Russia invades Ukraine -- The regional situation

I thought of that, so I didn’t mention it.

I didn’t consider that. But you’re right. Most military installations I’ve been to have had a lot of acreage. (Los Angeles Air Force Base, not so much. :wink: )

I know there’s some kind of anti-drone rifle the Russians are using, but how common are they?

a great opportunity for counter-drone defense training sessions …

see what works best … the electronic jammers, or a bigger drone dragging around some sort of chains or webbing to take the other drone out …

or drop gravel from above

or
or
or…

iow: a great free learning experience …

Anywhere they’re practicing driving large formations of armored vehicles around probably has some elbow room. LAAFS, not so much.

There are a lot of systems developed to counter drones.

Here’s one which seems like it uses multiple sensors to locate not just the drone but also the pilot location. Might be tougher to use in a war but pretty good for static area coverage.

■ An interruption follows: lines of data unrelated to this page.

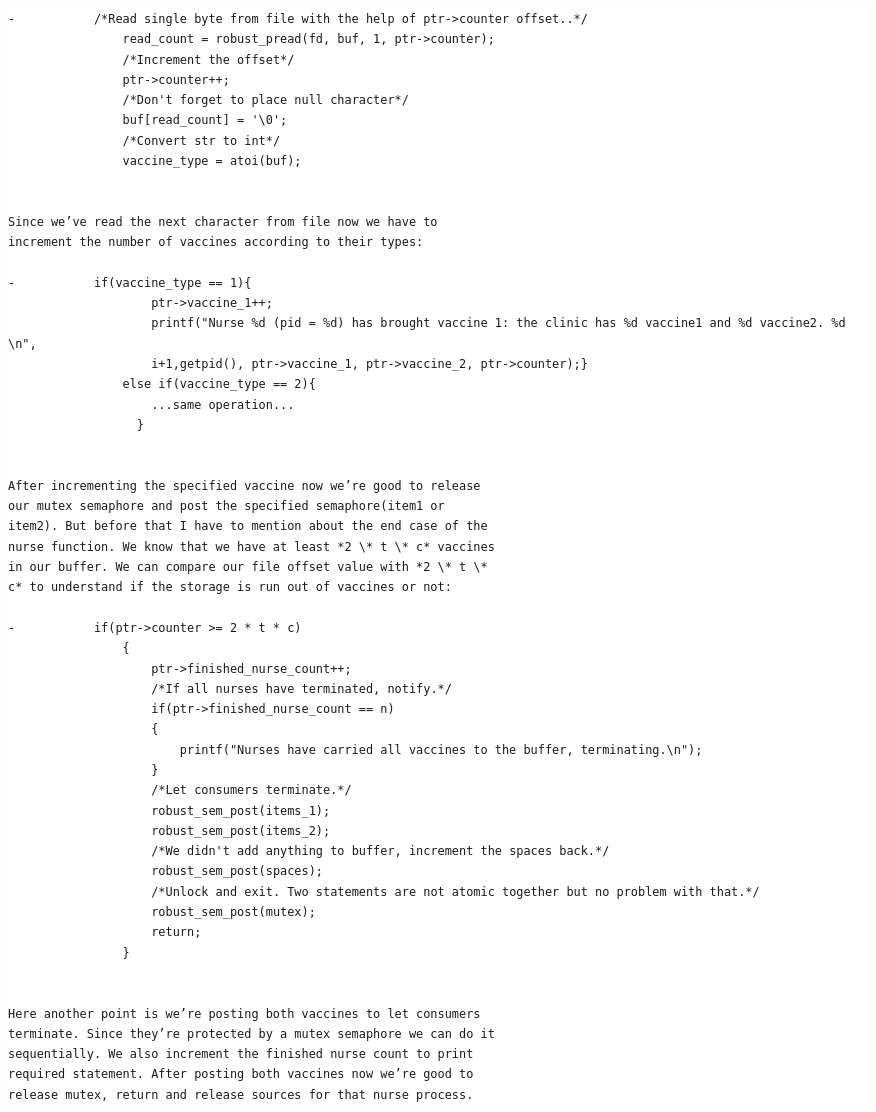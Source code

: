     -           /*Read single byte from file with the help of ptr->counter offset..*/
                    read_count = robust_pread(fd, buf, 1, ptr->counter);
                    /*Increment the offset*/
                    ptr->counter++;
                    /*Don't forget to place null character*/
                    buf[read_count] = '\0';
                    /*Convert str to int*/
                    vaccine_type = atoi(buf);
                

    Since we’ve read the next character from file now we have to
    increment the number of vaccines according to their types:

    -           if(vaccine_type == 1){
                        ptr->vaccine_1++;
                        printf("Nurse %d (pid = %d) has brought vaccine 1: the clinic has %d vaccine1 and %d vaccine2. %d\n",
                        i+1,getpid(), ptr->vaccine_1, ptr->vaccine_2, ptr->counter);}
                    else if(vaccine_type == 2){
                        ...same operation...
                      } 
                

    After incrementing the specified vaccine now we’re good to release
    our mutex semaphore and post the specified semaphore(item1 or
    item2). But before that I have to mention about the end case of the
    nurse function. We know that we have at least *2 \* t \* c* vaccines
    in our buffer. We can compare our file offset value with *2 \* t \*
    c* to understand if the storage is run out of vaccines or not:

    -           if(ptr->counter >= 2 * t * c)
                    {
                        ptr->finished_nurse_count++;
                        /*If all nurses have terminated, notify.*/
                        if(ptr->finished_nurse_count == n)
                        {
                            printf("Nurses have carried all vaccines to the buffer, terminating.\n");
                        }
                        /*Let consumers terminate.*/
                        robust_sem_post(items_1);
                        robust_sem_post(items_2);
                        /*We didn't add anything to buffer, increment the spaces back.*/
                        robust_sem_post(spaces);
                        /*Unlock and exit. Two statements are not atomic together but no problem with that.*/
                        robust_sem_post(mutex);
                        return;
                    }
                

    Here another point is we’re posting both vaccines to let consumers
    terminate. Since they’re protected by a mutex semaphore we can do it
    sequentially. We also increment the finished nurse count to print
    required statement. After posting both vaccines now we’re good to
    release mutex, return and release sources for that nurse process.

I would expect that any nation’s military bases would be considered at least somewhat sensitive sites, and that they’d have policies against surveillance, and would shoot down drones on sight (presumably with small arms; it’s not like these things are armored). No matter who they belong to, nobody’s supposed to be snooping around there.

They’re hard to hit w small arms; need lotta fire by lotta barrels to get lucky enough. And in general you’re shooting from your on-base land towards the general public.

AFAIK drone-stopping in peacetime is not yet a solved problem. Mitigated some? Sure. Solved? Nope.

Use shotguns. Just like hunting birds. And that is what the Ukrainians and Russians are using in the war.

Yeah, that was my first thought on hearing this news. It seems like a cloud of bird shot would take out most copter style drones quickly.

According to wikipedia the effective range of a shotgun is about 50 yds with birdshot. You sure don’t need to fly a drone that low to have effective observation or to drop a grenade.

Shotguns have an effective range of about 35 m (38 yd) with buckshot, 45 m (49 yd) with birdshot, 100 m (110 yd) with slugs, and well over 150 m (160 yd) with saboted slugs in rifled barrels

That’s assuming the target is an animal. If you hit a duck with 2-3 pellets, it’s going to keep on trucking unless you’re very lucky. Hit the rotors of most quad copters with 2-3 pellets, and it’s probably not going to remain airborne for long.

yes, but the main problem stands:

with today’s great and inexpensive optics every decent $xxx.00 drone can easily stay out of harms way, once shotguns become established anti-drone weapons … while still making great videos and photos

The higher the drone, the less accurate the bombing will be. And since the drones have nothing like a bombsight, I expect their accuracy is abysmal when they have to stay out of shotgun range.

At any rate, shotguns are probably used more against the so-called kamakazi drones that have to impact their targets.

Don’t the authorities have the kind of electronics tech that would allow them to trace a short range consumer drone back to it’s controller? Just send the cops to arrest the spies.

‘That would be telling.’

I don’t think military facilities have drone-tracking hardware on hot standby all over their peripheries, assuming they have it at all.

So it becomes a question of response time: someone notices a drone in protected airspace and calls security, security dispatches someone with a drone tracker, looks for and maybe finds the drone, and if they do, do their magic and get… what, coordinates?.. to call the off-base cop shop to respond to the report of someone using a drone at this approximate location, civvie cops (who probably give less than one shit about the base) mosey down, maybe find someone, and do… what? Flying a drone isn’t against any law and your local beat cops aren’t deputized to enforce federal restrictions on drone operations.

Nothing happens.

This is all happening in Germany, not Texas but your point probably stands net of the local accent.

I’d question that … MilBases and Airports surely have limitations on flying a drone on/close to premises

Local police aren’t obligated to enforce that kind of thing, AFAIK. Jurisdiction is a thing, and local police are a different jurisdiction than any federal agency that controls civilian airfield or any military authority that is responsible for a base.

The German army is not the best prepared army in the world, and protecting installations and/or people (OK, the link is to an incident 10 years ago, but the situation has not improved as far as I can tell) against drones is an unsolved problem so far. I hope they improve in time, but I will not be holding my breath.

Meanwhile, in Russia itself: it is cold!

Won’t shed a tear. It would freeze anyway.